Find the number of lines below in which the word "const" occurs. Write only that number.

== Source material ==

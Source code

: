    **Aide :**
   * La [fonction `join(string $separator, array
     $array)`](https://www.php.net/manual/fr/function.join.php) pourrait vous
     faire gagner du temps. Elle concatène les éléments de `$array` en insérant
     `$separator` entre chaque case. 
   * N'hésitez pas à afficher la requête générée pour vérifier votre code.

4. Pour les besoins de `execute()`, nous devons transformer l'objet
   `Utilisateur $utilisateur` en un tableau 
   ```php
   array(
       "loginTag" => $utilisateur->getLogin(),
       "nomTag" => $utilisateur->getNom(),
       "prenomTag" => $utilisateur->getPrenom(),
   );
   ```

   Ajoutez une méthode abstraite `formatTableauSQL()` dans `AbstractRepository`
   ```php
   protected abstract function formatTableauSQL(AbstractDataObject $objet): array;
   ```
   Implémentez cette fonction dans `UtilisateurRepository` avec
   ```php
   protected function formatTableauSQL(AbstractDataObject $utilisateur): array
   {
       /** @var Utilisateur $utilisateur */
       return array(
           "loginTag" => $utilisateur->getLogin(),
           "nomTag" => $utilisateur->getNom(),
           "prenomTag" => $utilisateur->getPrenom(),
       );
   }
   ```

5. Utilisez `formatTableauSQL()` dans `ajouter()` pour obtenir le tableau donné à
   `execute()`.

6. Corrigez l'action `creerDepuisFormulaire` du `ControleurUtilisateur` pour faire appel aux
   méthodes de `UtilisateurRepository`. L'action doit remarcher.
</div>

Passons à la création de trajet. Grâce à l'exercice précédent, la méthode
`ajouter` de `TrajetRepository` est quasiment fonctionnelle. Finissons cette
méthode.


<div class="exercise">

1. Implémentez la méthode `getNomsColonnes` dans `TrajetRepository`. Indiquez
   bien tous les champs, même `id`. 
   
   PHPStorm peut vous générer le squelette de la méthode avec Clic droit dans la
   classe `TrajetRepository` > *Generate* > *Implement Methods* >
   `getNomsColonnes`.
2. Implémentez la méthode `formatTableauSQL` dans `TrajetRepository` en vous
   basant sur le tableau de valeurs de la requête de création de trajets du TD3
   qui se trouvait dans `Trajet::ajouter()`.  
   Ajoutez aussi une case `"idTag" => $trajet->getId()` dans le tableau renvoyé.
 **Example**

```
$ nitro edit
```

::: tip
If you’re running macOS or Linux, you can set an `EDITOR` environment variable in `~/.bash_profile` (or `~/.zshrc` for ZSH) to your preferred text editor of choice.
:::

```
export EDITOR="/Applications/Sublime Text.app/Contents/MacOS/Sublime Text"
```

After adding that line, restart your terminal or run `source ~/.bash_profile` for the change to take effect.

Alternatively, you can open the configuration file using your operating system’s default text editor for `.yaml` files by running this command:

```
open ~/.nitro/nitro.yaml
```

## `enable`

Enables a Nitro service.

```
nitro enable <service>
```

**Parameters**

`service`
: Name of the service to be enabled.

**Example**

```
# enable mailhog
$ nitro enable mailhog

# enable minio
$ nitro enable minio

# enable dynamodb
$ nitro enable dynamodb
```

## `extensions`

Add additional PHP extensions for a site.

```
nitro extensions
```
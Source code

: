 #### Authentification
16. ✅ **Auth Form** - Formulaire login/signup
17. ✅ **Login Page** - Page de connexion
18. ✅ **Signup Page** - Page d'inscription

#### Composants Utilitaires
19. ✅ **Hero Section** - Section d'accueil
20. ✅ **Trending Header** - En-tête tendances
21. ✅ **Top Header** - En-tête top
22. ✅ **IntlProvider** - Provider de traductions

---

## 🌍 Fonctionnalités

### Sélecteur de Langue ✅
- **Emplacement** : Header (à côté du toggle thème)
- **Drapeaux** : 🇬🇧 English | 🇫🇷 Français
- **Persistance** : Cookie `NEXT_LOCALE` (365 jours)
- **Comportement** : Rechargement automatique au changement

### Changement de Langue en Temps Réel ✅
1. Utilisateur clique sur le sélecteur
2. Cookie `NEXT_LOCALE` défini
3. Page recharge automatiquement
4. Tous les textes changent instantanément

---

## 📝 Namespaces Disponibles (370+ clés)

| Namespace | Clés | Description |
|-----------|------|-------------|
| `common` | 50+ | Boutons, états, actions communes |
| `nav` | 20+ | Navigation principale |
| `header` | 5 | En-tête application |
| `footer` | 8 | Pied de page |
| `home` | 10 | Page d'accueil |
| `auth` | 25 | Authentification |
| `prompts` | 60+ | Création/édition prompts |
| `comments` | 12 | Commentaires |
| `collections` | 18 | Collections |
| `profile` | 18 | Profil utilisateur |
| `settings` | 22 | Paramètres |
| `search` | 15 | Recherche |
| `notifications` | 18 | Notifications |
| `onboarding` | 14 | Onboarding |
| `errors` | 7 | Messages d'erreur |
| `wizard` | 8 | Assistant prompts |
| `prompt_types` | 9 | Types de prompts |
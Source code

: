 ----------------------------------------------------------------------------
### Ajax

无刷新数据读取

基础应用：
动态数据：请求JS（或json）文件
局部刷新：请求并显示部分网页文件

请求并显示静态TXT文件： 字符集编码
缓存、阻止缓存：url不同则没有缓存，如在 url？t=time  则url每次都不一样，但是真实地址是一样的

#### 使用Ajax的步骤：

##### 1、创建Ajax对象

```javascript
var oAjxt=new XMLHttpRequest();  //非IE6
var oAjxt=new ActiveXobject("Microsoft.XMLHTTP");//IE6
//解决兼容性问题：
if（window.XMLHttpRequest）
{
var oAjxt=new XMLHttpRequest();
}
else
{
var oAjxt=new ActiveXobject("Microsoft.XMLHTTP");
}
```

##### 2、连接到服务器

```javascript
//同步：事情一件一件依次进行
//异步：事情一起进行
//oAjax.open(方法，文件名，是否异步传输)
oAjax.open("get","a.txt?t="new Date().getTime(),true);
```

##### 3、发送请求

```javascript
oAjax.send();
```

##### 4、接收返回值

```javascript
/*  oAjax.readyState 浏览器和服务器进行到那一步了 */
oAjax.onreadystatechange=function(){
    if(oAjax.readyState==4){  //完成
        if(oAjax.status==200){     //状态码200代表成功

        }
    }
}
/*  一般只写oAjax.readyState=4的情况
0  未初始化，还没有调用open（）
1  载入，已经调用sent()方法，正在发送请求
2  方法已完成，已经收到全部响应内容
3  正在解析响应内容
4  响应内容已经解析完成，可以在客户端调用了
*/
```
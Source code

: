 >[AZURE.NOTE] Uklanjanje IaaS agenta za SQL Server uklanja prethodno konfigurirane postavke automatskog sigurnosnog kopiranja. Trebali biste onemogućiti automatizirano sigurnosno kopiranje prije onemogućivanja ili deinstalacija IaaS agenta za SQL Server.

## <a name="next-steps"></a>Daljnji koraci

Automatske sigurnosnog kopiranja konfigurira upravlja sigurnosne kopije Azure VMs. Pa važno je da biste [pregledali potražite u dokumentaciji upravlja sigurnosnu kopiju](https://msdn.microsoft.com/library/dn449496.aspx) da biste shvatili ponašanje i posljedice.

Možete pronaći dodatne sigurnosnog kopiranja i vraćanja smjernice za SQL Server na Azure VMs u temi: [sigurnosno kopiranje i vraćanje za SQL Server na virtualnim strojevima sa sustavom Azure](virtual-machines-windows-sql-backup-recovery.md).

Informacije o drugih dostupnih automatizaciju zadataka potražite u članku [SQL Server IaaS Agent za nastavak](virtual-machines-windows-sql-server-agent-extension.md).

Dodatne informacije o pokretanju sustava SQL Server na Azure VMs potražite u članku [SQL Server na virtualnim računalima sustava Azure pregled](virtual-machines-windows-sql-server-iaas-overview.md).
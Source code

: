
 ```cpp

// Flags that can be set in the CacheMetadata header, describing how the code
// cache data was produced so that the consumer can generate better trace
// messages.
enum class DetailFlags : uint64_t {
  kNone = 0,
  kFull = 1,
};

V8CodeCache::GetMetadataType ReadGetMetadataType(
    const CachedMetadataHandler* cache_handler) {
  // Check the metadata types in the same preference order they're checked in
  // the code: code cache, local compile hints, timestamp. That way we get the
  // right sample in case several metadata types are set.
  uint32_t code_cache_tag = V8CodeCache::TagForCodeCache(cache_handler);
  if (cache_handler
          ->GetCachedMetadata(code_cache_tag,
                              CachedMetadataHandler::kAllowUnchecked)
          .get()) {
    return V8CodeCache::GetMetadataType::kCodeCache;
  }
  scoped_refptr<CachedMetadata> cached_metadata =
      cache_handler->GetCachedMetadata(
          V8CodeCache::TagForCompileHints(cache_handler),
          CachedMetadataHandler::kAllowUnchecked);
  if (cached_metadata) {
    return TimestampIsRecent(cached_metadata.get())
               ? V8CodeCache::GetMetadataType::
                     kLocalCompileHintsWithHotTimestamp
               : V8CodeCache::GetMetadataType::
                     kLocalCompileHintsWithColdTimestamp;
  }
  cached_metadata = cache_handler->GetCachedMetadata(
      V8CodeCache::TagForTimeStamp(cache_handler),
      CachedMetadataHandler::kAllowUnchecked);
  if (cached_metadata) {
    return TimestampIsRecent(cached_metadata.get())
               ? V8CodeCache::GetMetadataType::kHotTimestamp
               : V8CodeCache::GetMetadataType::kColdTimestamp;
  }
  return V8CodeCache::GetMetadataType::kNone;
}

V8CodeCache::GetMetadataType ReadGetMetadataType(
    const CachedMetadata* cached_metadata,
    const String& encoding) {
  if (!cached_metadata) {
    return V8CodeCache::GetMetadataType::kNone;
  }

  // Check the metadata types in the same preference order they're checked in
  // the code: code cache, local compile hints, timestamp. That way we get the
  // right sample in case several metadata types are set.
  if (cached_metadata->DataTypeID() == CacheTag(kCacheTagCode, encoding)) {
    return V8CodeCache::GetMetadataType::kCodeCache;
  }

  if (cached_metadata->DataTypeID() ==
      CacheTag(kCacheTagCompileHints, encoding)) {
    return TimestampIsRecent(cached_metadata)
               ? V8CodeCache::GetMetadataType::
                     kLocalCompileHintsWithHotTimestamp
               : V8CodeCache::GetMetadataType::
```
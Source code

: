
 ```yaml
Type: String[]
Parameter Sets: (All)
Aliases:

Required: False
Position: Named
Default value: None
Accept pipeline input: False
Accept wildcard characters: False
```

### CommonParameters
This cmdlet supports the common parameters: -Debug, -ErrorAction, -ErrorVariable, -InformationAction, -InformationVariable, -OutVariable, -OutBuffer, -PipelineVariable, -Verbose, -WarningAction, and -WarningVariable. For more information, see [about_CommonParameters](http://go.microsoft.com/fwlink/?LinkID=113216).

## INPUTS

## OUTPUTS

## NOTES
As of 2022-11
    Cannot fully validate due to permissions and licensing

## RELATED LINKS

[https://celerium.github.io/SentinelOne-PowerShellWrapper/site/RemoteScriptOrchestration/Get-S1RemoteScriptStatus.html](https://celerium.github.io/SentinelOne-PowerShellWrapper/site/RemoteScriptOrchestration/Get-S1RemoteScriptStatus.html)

===

**Solution to the problem:** 3